How Amazon's A9 algorithm decides what to show first
Amazon A9 is a dual algorithm: it weighs relevance (how well the title matches the search) and performance (listing CTR, conversion rate, sales velocity, reviews). A well-built title moves both levers: it shows up for the right search, and when it shows up, people click and buy. A bad title buries you on page 8 even if the product is excellent.
Key detail: A9 uses the exact title to index, but also reads bullets, description and backend keywords. Title is the strongest signal, not the only one.

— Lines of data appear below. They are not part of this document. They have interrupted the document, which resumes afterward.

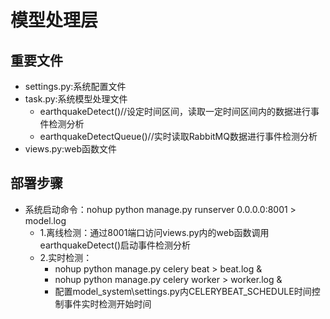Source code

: # 模型处理层
## 重要文件
- settings.py:系统配置文件
- task.py:系统模型处理文件
    - earthquakeDetect()//设定时间区间，读取一定时间区间内的数据进行事件检测分析
    - earthquakeDetectQueue()//实时读取RabbitMQ数据进行事件检测分析
- views.py:web函数文件
## 部署步骤
- 系统启动命令：nohup python manage.py runserver 0.0.0.0:8001 > model.log
    - 1.离线检测：通过8001端口访问views.py内的web函数调用earthquakeDetect()启动事件检测分析
    - 2.实时检测：
        - nohup python manage.py celery beat > beat.log &
        - nohup python manage.py celery worker > worker.log &
        - 配置model_system\settings.py内CELERYBEAT_SCHEDULE时间控制事件实时检测开始时间

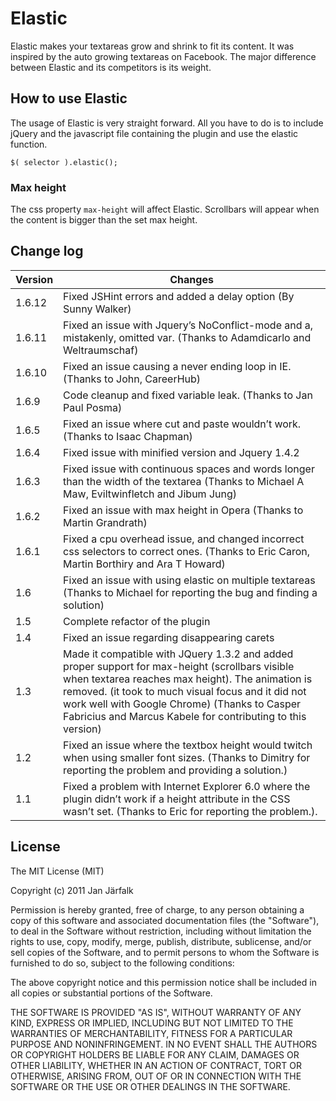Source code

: # Elastic

Elastic makes your textareas grow and shrink to fit its content. It was inspired by the auto growing textareas on Facebook. The major difference between Elastic and its competitors is its weight.

## How to use Elastic

The usage of Elastic is very straight forward. All you have to do is to include jQuery and the javascript file containing the plugin and use the elastic function.

    $( selector ).elastic();

### Max height

The css property `max-height` will affect Elastic. Scrollbars will appear when the content is bigger than the set max height.

## Change log

| Version | Changes |
| ------- | ------- |
| 1.6.12 | Fixed JSHint errors and added a delay option (By Sunny Walker) |
| 1.6.11 | Fixed an issue with Jquery’s NoConflict-mode and a, mistakenly, omitted var. (Thanks to Adamdicarlo and Weltraumschaf) |
| 1.6.10 | Fixed an issue causing a never ending loop in IE. (Thanks to John, CareerHub) |
| 1.6.9 | Code cleanup and fixed variable leak. (Thanks to Jan Paul Posma) |
| 1.6.5 | Fixed an issue where cut and paste wouldn’t work. (Thanks to Isaac Chapman) |
| 1.6.4 | Fixed issue with minified version and Jquery 1.4.2 |
| 1.6.3 | Fixed issue with continuous spaces and words longer than the width of the textarea (Thanks to Michael A Maw, Eviltwinfletch and Jibum Jung) |
| 1.6.2 | Fixed an issue with max height in Opera (Thanks to Martin Grandrath) |
| 1.6.1 | Fixed a cpu overhead issue, and changed incorrect css selectors to correct ones. (Thanks to Eric Caron, Martin Borthiry and Ara T Howard) |
| 1.6 | Fixed an issue with using elastic on multiple textareas (Thanks to Michael for reporting the bug and finding a solution) |
| 1.5 | Complete refactor of the plugin |
| 1.4 | Fixed an issue regarding disappearing carets |
| 1.3 | Made it compatible with JQuery 1.3.2 and added proper support for max-height (scrollbars visible when textarea reaches max height). The animation is removed. (it took to much visual focus and it did not work well with Google Chrome) (Thanks to Casper Fabricius and Marcus Kabele for contributing to this version) |
| 1.2 | Fixed an issue where the textbox height would twitch when using smaller font sizes. (Thanks to Dimitry for reporting the problem and providing a solution.) |
| 1.1 | Fixed a problem with Internet Explorer 6.0 where the plugin didn’t work if a height attribute in the CSS wasn’t set. (Thanks to Eric for reporting the problem.). |

## License

The MIT License (MIT)

Copyright (c) 2011 Jan Järfalk

Permission is hereby granted, free of charge, to any person obtaining a copy
of this software and associated documentation files (the "Software"), to deal
in the Software without restriction, including without limitation the rights
to use, copy, modify, merge, publish, distribute, sublicense, and/or sell
copies of the Software, and to permit persons to whom the Software is
furnished to do so, subject to the following conditions:

The above copyright notice and this permission notice shall be included in
all copies or substantial portions of the Software.

THE SOFTWARE IS PROVIDED "AS IS", WITHOUT WARRANTY OF ANY KIND, EXPRESS OR
IMPLIED, INCLUDING BUT NOT LIMITED TO THE WARRANTIES OF MERCHANTABILITY,
FITNESS FOR A PARTICULAR PURPOSE AND NONINFRINGEMENT. IN NO EVENT SHALL THE
AUTHORS OR COPYRIGHT HOLDERS BE LIABLE FOR ANY CLAIM, DAMAGES OR OTHER
LIABILITY, WHETHER IN AN ACTION OF CONTRACT, TORT OR OTHERWISE, ARISING FROM,
OUT OF OR IN CONNECTION WITH THE SOFTWARE OR THE USE OR OTHER DEALINGS IN
THE SOFTWARE.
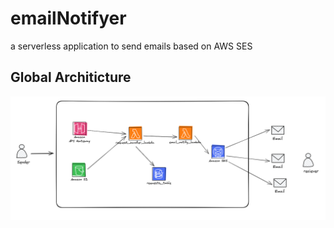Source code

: # emailNotifyer

a serverless application to send emails based on AWS SES

## Global Architicture

![Global architicture picture](images/arch_pic.png)
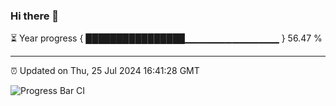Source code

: ### Hi there 👋

⏳ Year progress { ████████████████▁▁▁▁▁▁▁▁▁▁▁▁▁▁ } 56.47 %

---

⏰ Updated on Thu, 25 Jul 2024 16:41:28 GMT

![Progress Bar CI](https://github.com/IshwaranRudhara/GIT-ACTION/workflows/Progress%20Bar%20CI/badge.svg)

Amazon's recommended structure
- Brand: "Sunset Skincare" — first, always.
- Product type + main keyword: "Hydrating Facial Moisturizer with Hyaluronic Acid".
- Differentiating attributes: "vegan, paraben-free".
- Size / count / model: "1.7oz".
- Use case or audience: "for dry and mature skin".
The 200-character cap and why Amazon punishes you for using all of it
Most categories allow up to 200 characters, but Amazon published guidelines in 2018 suggesting titles over 200 may lead to listing suppression. Even under 200, mobile truncates around 80 characters. What appears after that is for indexing, not for click. Sweet spot: 80-150 characters with the primary keyword in the first 60.
Capitalization: Title Case is not optional
Amazon recommends capitalizing the first letter of each word (except prepositions and short articles). "Hydrating Facial Moisturizer With Hyaluronic Acid" — not all caps (Amazon penalizes), not all lowercase (looks unprofessional).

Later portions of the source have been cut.